“Galwyn?” It was Kelly. “It’s no use keeping quiet. I know you’re in there. Are you going to let me in or what?”
“Go away.” She snuffled hard against the stuffy sound of her own voice. Exactly what she needed. To be audibly stopped-up from crying. Just one more thing to be embarrassed about.
“We both know I’m not gonna do that, Galwyn. You can either let me in or I’ll stand out here singing the theme song to Gilligan’s Island until you do. What’s it gonna be?”
Galwyn almost held her breath. Getting up from her little nest of misery felt absolutely impossible. She didn’t have the strength to stand and cross the room without her knees buckling, she just knew it. Maybe if she hunkered down even lower, Kelly would eventually leave. After a few moments of stalemate, Kelly heaved a sigh from outside the door.
“I can’t believe you’re making me do this.”
But instead of breaking out in song, a key ground in the lock. Galwyn nearly leapt to her feet as her friend swung the door open and helped herself to the apartment.
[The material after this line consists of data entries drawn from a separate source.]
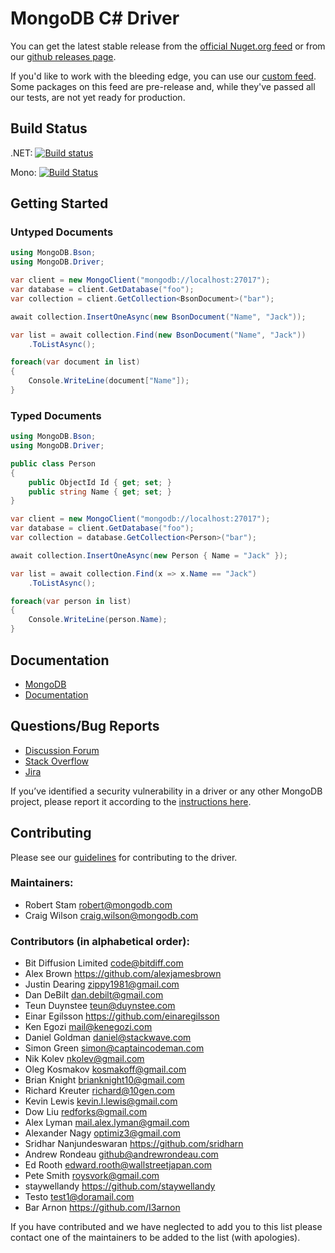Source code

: MongoDB C# Driver
=================

You can get the latest stable release from the [official Nuget.org feed](http://www.nuget.org/packages/mongocsharpdriver) or from our [github releases page](https://github.com/mongodb/mongo-csharp-driver/releases).

If you'd like to work with the bleeding edge, you can use our [custom feed](https://www.myget.org/gallery/mongodb). Some packages on this feed are pre-release and, while they've passed all our tests, are not yet ready for production.

Build Status
------------

.NET: [![Build status](https://ci.appveyor.com/api/projects/status/09m14g973xjfsndv)](https://ci.appveyor.com/project/craiggwilson/mongo-csharp-driver)

Mono: [![Build Status](https://travis-ci.org/mongodb/mongo-csharp-driver.svg?branch=master)](https://travis-ci.org/mongodb/mongo-csharp-driver.svg?branch=master)


Getting Started
---------------

### Untyped Documents
```C#
using MongoDB.Bson;
using MongoDB.Driver;
```

```C#
var client = new MongoClient("mongodb://localhost:27017");
var database = client.GetDatabase("foo");
var collection = client.GetCollection<BsonDocument>("bar");

await collection.InsertOneAsync(new BsonDocument("Name", "Jack"));

var list = await collection.Find(new BsonDocument("Name", "Jack"))
	.ToListAsync();

foreach(var document in list)
{
	Console.WriteLine(document["Name"]);
}
```

### Typed Documents

```C#
using MongoDB.Bson;
using MongoDB.Driver;
```

```C#
public class Person
{
    public ObjectId Id { get; set; }
    public string Name { get; set; }
}
```

```C#
var client = new MongoClient("mongodb://localhost:27017");
var database = client.GetDatabase("foo");
var collection = database.GetCollection<Person>("bar");

await collection.InsertOneAsync(new Person { Name = "Jack" });

var list = await collection.Find(x => x.Name == "Jack")
	.ToListAsync();

foreach(var person in list)
{
	Console.WriteLine(person.Name);
}
```

Documentation
-------------
* [MongoDB](http://www.mongodb.org/)
* [Documentation](http://mongodb.github.io/mongo-csharp-driver/)

Questions/Bug Reports
---------------------
* [Discussion Forum](http://groups.google.com/group/mongodb-user)
* [Stack Overflow](http://stackoverflow.com/questions/tagged/mongodb)
* [Jira](https://jira.mongodb.org/browse/CSHARP)

If you’ve identified a security vulnerability in a driver or any other MongoDB project, please report it according to the [instructions here](http://docs.mongodb.org/manual/tutorial/create-a-vulnerability-report).

Contributing
------------

Please see our [guidelines](CONTRIBUTING.md) for contributing to the driver.

### Maintainers:
* Robert Stam               robert@mongodb.com
* Craig Wilson              craig.wilson@mongodb.com

### Contributors (in alphabetical order):
* Bit Diffusion Limited     code@bitdiff.com
* Alex Brown                https://github.com/alexjamesbrown
* Justin Dearing            zippy1981@gmail.com
* Dan DeBilt                dan.debilt@gmail.com
* Teun Duynstee             teun@duynstee.com
* Einar Egilsson            https://github.com/einaregilsson
* Ken Egozi                 mail@kenegozi.com
* Daniel Goldman            daniel@stackwave.com
* Simon Green               simon@captaincodeman.com
* Nik Kolev                 nkolev@gmail.com
* Oleg Kosmakov             kosmakoff@gmail.com
* Brian Knight              brianknight10@gmail.com  
* Richard Kreuter           richard@10gen.com
* Kevin Lewis               kevin.l.lewis@gmail.com
* Dow Liu                   redforks@gmail.com
* Alex Lyman                mail.alex.lyman@gmail.com
* Alexander Nagy            optimiz3@gmail.com
* Sridhar Nanjundeswaran    https://github.com/sridharn
* Andrew Rondeau            github@andrewrondeau.com
* Ed Rooth                  edward.rooth@wallstreetjapan.com
* Pete Smith                roysvork@gmail.com
* staywellandy              https://github.com/staywellandy
* Testo                     test1@doramail.com   
* Bar Arnon                 https://github.com/I3arnon

If you have contributed and we have neglected to add you to this list please contact one of the maintainers to be added to the list (with apologies).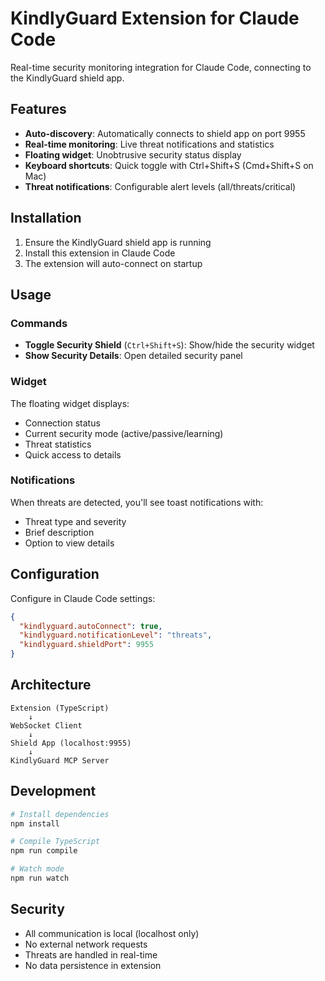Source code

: # KindlyGuard Extension for Claude Code

Real-time security monitoring integration for Claude Code, connecting to the KindlyGuard shield app.

## Features

- **Auto-discovery**: Automatically connects to shield app on port 9955
- **Real-time monitoring**: Live threat notifications and statistics
- **Floating widget**: Unobtrusive security status display
- **Keyboard shortcuts**: Quick toggle with Ctrl+Shift+S (Cmd+Shift+S on Mac)
- **Threat notifications**: Configurable alert levels (all/threats/critical)

## Installation

1. Ensure the KindlyGuard shield app is running
2. Install this extension in Claude Code
3. The extension will auto-connect on startup

## Usage

### Commands

- **Toggle Security Shield** (`Ctrl+Shift+S`): Show/hide the security widget
- **Show Security Details**: Open detailed security panel

### Widget

The floating widget displays:
- Connection status
- Current security mode (active/passive/learning)
- Threat statistics
- Quick access to details

### Notifications

When threats are detected, you'll see toast notifications with:
- Threat type and severity
- Brief description
- Option to view details

## Configuration

Configure in Claude Code settings:

```json
{
  "kindlyguard.autoConnect": true,
  "kindlyguard.notificationLevel": "threats",
  "kindlyguard.shieldPort": 9955
}
```

## Architecture

```
Extension (TypeScript)
    ↓
WebSocket Client
    ↓
Shield App (localhost:9955)
    ↓
KindlyGuard MCP Server
```

## Development

```bash
# Install dependencies
npm install

# Compile TypeScript
npm run compile

# Watch mode
npm run watch
```

## Security

- All communication is local (localhost only)
- No external network requests
- Threats are handled in real-time
- No data persistence in extension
Pulling her throw over her head, Galwyn cringed against being seen. “How did you get that key?”
“Are you for real? You’re exactly the kind of girl who keeps a spare under her doormat.” She pitched the key onto the table and flopped down onto the sofa. “Honestly, it’s a wonder you haven’t been murdered or something.”
Seeing Kelly only managed to make Galwyn feel even worse. After all, she had been the one to hear all about Dain’s shitty plan. Even worse, she hadn’t bothered to clue Galwyn in on it until after she had debased herself. Some fucking friend.
“What are you doing here?” The question was meant to sting, and it landed exactly on the mark. Kelly faltered, but only a bit.
“What do you think I’m doing here? I’m here to check on you.” She reached across the sofa and put a hand on her friend’s foot. “I’m here because I care about you.”
“Yeah, well…” Galwyn doubled up her tissue and dragged it under her nose. “That makes one of you.”
“Oh, come on.” Kelly leaned her head back with an odd smile. “Are we really doing this?”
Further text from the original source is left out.